What really puzzles me is that someone opens a thread claiming to want moral, well-rounded, less materialistic children but then infantilizes them by having their social and political views solely being taught and approved by their parents, instead of allowing those children to incorporate ideas and opinions from all kinds of sources. If something worries me about the education of a new generation, then it is that attitude of censorship by "Big Parent" that you seem to advocate. A school is exactly one of the places and settings for civil discourse out of mutual respect, knowledge, and different viewpoints and experiences. If one teacher denigrates a student for a different political view, he/she has no business being a teacher, but the same could be said of a parent - just no one will say anything. I hope you remember to stay civil when one of your children sits at the dinner table wearing a "Pro Keynes" T-shirt. But that is never going to happen with your children, isn't it? How can you ever have discussions when differing views are not even known? Thus, discussions about social and political issues have certainly a place in school at least as much as at the dinner table.

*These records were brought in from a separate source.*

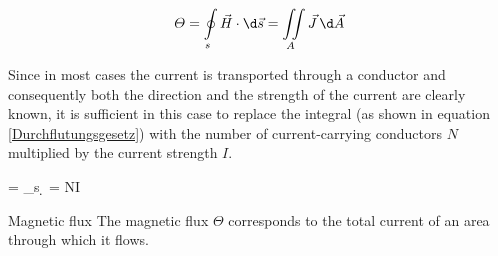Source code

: \begin{frame}
{		\begin{equation}
			\varTheta = \oint\limits_s \vec{H}\cdot \d\vec{s} = \iint\limits_A \vec{J}\,\d\vec{A}\label{Durchflutung}
		\end{equation}

        Since in most cases the current is transported through a conductor and consequently both the direction and the strength of the current are clearly known, it is sufficient in this case to replace the integral
		(as shown in equation \ref{Durchflutungsgesetz}) with the number of current-carrying conductors $N$ multiplied by the current strength $I$.
		\begin{eq}
			\varTheta = \oint\limits_s \cdot \d{} = N\cdot I\label{Durchflutungsgesetz} \qquad [\mathrm{A}]
		\end{eq}

		\begin{Key point}{Magnetic flux}
            The magnetic flux $\varTheta$ corresponds to the total current of an area through which it flows.
		\end{Key point}

}
\end{frame}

I am also wondering how you want to teach literature for example and read a classical or modern novel without touching political and social issues. That would be an awfully short list. Moreover, history would be banned from the curriculum and geography shortened to reading maps. Let's not talk about contentious topics in biology such as sex, evolution, or gene engineering. And how about arithmetic? Here is a simple example what happens when you apply it:
Let's face it: We live in a political and social world. Our children need to learn about it as much as the can from as many different angles as possible to become the well-rounded adults you would also like to have. Our duty as parents is to support their exploration of our world, not act as a gatekeeper.
And who told you that the prior version was the "truth" and not some revisionist fantasy?